• **WORK INSTRUCTION**
When you transcribe the listing that follows, keep every line exact and skip any picture.

• **DATA TO EXAMINE**
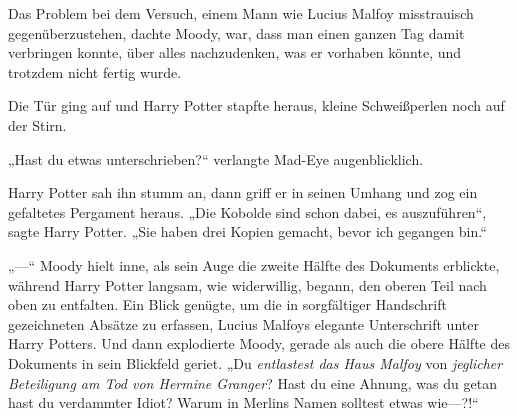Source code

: Das Problem bei dem Versuch, einem Mann wie Lucius Malfoy misstrauisch gegenüberzustehen, dachte Moody, war, dass man einen ganzen Tag damit verbringen konnte, über alles nachzudenken, was er vorhaben könnte, und trotzdem nicht fertig wurde.

Die Tür ging auf und Harry Potter stapfte heraus, kleine Schweißperlen noch auf der Stirn.

„Hast du etwas unterschrieben?“ verlangte Mad-Eye augenblicklich.

Harry Potter sah ihn stumm an, dann griff er in seinen Umhang und zog ein gefaltetes Pergament heraus. „Die Kobolde sind schon dabei, es auszuführen“, sagte Harry Potter. „Sie haben drei Kopien gemacht, bevor ich gegangen bin.“

„—“
Moody hielt inne, als sein Auge die zweite Hälfte des Dokuments erblickte, während Harry Potter langsam, wie widerwillig, begann, den oberen Teil nach oben zu entfalten. Ein Blick genügte, um die in sorgfältiger Handschrift gezeichneten Absätze zu erfassen, Lucius Malfoys elegante Unterschrift unter Harry Potters. Und dann explodierte Moody, gerade als auch die obere Hälfte des Dokuments in sein Blickfeld geriet.
„Du \emph{entlastest das Haus Malfoy} von \emph{jeglicher Beteiligung am Tod von Hermine Granger}? Hast du eine Ahnung, was du getan hast du verdammter Idiot? Warum in Merlins Namen solltest etwas wie—?!“

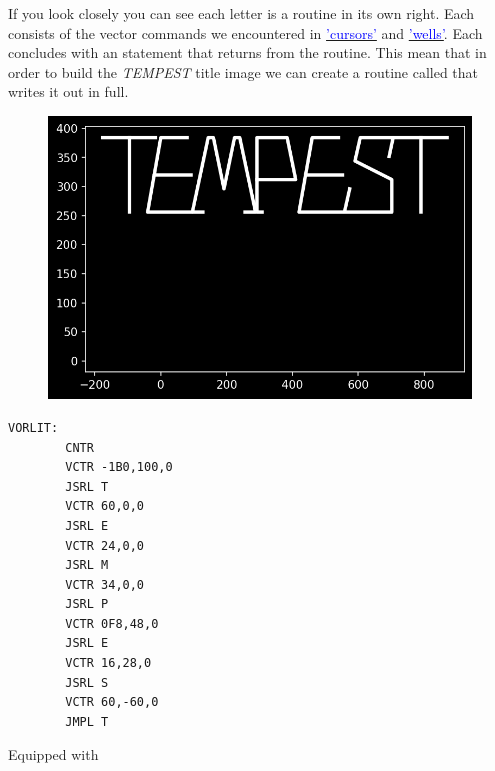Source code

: \clearpage
If you look closely you can see each letter is a routine in its own right. Each consists of the vector commands
we encountered in
\hyperref[sec:cursors]{\textcolor{blue}{'cursors'}}
and
\hyperref[sec:wells]{\textcolor{blue}{'wells'}}. Each concludes with an  statement that returns
from the routine. This mean that in order to build the \textit{TEMPEST} title image
we can create a routine called  that writes it out in full.
\begin{minipage}[c]{0.58\linewidth}
\begin{figure}[H]
    \centering
    \begin{adjustbox}{width=6cm,center}
      \includegraphics[width=12cm]{src/titles/letters/TEMPEST.png}%
    \end{adjustbox}
\end{figure}
\end{minipage}
\begin{minipage}[c]{0.38\linewidth}
\begin{lstlisting}[basicstyle=\scriptsize\ttfamily]
VORLIT:
        CNTR
        VCTR -1B0,100,0
        JSRL T
        VCTR 60,0,0
        JSRL E
        VCTR 24,0,0
        JSRL M
        VCTR 34,0,0
        JSRL P
        VCTR 0F8,48,0
        JSRL E
        VCTR 16,28,0
        JSRL S
        VCTR 60,-60,0
        JMPL T
\end{lstlisting}
\vspace*{\fill}
\end{minipage}

Equipped with 

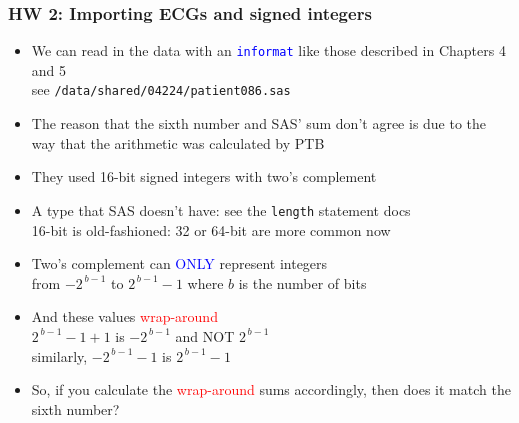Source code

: \documentclass[11pt,pdftex,dvipsnames,usenames,helvetica]{beamer}
\begin{document}
\begin{frame}[fragile]
\frametitle{HW 2: Importing ECGs and signed integers}
\begin{itemize}
\item We can read in the data with an \textcolor{blue}{\tt informat}
  like those described in Chapters 4 and 5\\
see {\tt /data/shared/04224/patient086.sas}
\item The reason that the sixth number and SAS' sum don't agree
is due to the way that the arithmetic was calculated by PTB
\item They used 16-bit signed integers with two's complement\\
\item A type that SAS doesn't have: see the {\tt length} statement docs\\
16-bit is old-fashioned: 32 or 64-bit are more common now
\item Two's complement can \textcolor{blue}{ONLY} represent integers\\
 from $-2^{\,b-1}$ to $2^{\,b-1}-1$ where $b$ is the number of bits
\item And these values \textcolor{red}{wrap-around}\\ 
$2^{\,b-1}-1+1$ is $-2^{\,b-1}$ and NOT $2^{\,b-1}$\\
similarly, $-2^{\,b-1}-1$ is $2^{\,b-1}-1$ \\
\item So, if you calculate the \textcolor{red}{wrap-around}
sums accordingly, then does it match the sixth number?
\end{itemize}
\end{frame}
\end{document}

• **RESPONSE TO THIS EXERCISE**
Source code

: Das Problem bei dem Versuch, einem Mann wie Lucius Malfoy misstrauisch gegenüberzustehen, dachte Moody, war, dass man einen ganzen Tag damit verbringen konnte, über alles nachzudenken, was er vorhaben könnte, und trotzdem nicht fertig wurde.

Die Tür ging auf und Harry Potter stapfte heraus, kleine Schweißperlen noch auf der Stirn.

„Hast du etwas unterschrieben?“ verlangte Mad-Eye augenblicklich.

Harry Potter sah ihn stumm an, dann griff er in seinen Umhang und zog ein gefaltetes Pergament heraus. „Die Kobolde sind schon dabei, es auszuführen“, sagte Harry Potter. „Sie haben drei Kopien gemacht, bevor ich gegangen bin.“

„—“
Moody hielt inne, als sein Auge die zweite Hälfte des Dokuments erblickte, während Harry Potter langsam, wie widerwillig, begann, den oberen Teil nach oben zu entfalten. Ein Blick genügte, um die in sorgfältiger Handschrift gezeichneten Absätze zu erfassen, Lucius Malfoys elegante Unterschrift unter Harry Potters. Und dann explodierte Moody, gerade als auch die obere Hälfte des Dokuments in sein Blickfeld geriet.
„Du \emph{entlastest das Haus Malfoy} von \emph{jeglicher Beteiligung am Tod von Hermine Granger}? Hast du eine Ahnung, was du getan hast du verdammter Idiot? Warum in Merlins Namen solltest etwas wie—?!“

Source code

: \clearpage
If you look closely you can see each letter is a routine in its own right. Each consists of the vector commands
we encountered in
\hyperref[sec:cursors]{\textcolor{blue}{'cursors'}}
and
\hyperref[sec:wells]{\textcolor{blue}{'wells'}}. Each concludes with an  statement that returns
from the routine. This mean that in order to build the \textit{TEMPEST} title image
we can create a routine called  that writes it out in full.
\begin{minipage}[c]{0.58\linewidth}
\begin{figure}[H]
    \centering
    \begin{adjustbox}{width=6cm,center}
      \includegraphics[width=12cm]{src/titles/letters/TEMPEST.png}%
    \end{adjustbox}
\end{figure}
\end{minipage}
\begin{minipage}[c]{0.38\linewidth}
\begin{lstlisting}[basicstyle=\scriptsize\ttfamily]
VORLIT:
        CNTR
        VCTR -1B0,100,0
        JSRL T
        VCTR 60,0,0
        JSRL E
        VCTR 24,0,0
        JSRL M
        VCTR 34,0,0
        JSRL P
        VCTR 0F8,48,0
        JSRL E
        VCTR 16,28,0
        JSRL S
        VCTR 60,-60,0
        JMPL T
\end{lstlisting}
\vspace*{\fill}
\end{minipage}

Equipped with 

Source code

: \documentclass[11pt,pdftex,dvipsnames,usenames,helvetica]{beamer}
\begin{document}
\begin{frame}[fragile]
\frametitle{HW 2: Importing ECGs and signed integers}
\begin{itemize}
\item We can read in the data with an \textcolor{blue}{\tt informat}
  like those described in Chapters 4 and 5\\
see {\tt /data/shared/04224/patient086.sas}
\item The reason that the sixth number and SAS' sum don't agree
is due to the way that the arithmetic was calculated by PTB
\item They used 16-bit signed integers with two's complement\\
\item A type that SAS doesn't have: see the {\tt length} statement docs\\
16-bit is old-fashioned: 32 or 64-bit are more common now
\item Two's complement can \textcolor{blue}{ONLY} represent integers\\
 from $-2^{\,b-1}$ to $2^{\,b-1}-1$ where $b$ is the number of bits
\item And these values \textcolor{red}{wrap-around}\\ 
$2^{\,b-1}-1+1$ is $-2^{\,b-1}$ and NOT $2^{\,b-1}$\\
similarly, $-2^{\,b-1}-1$ is $2^{\,b-1}-1$ \\
\item So, if you calculate the \textcolor{red}{wrap-around}
sums accordingly, then does it match the sixth number?
\end{itemize}
\end{frame}
\end{document}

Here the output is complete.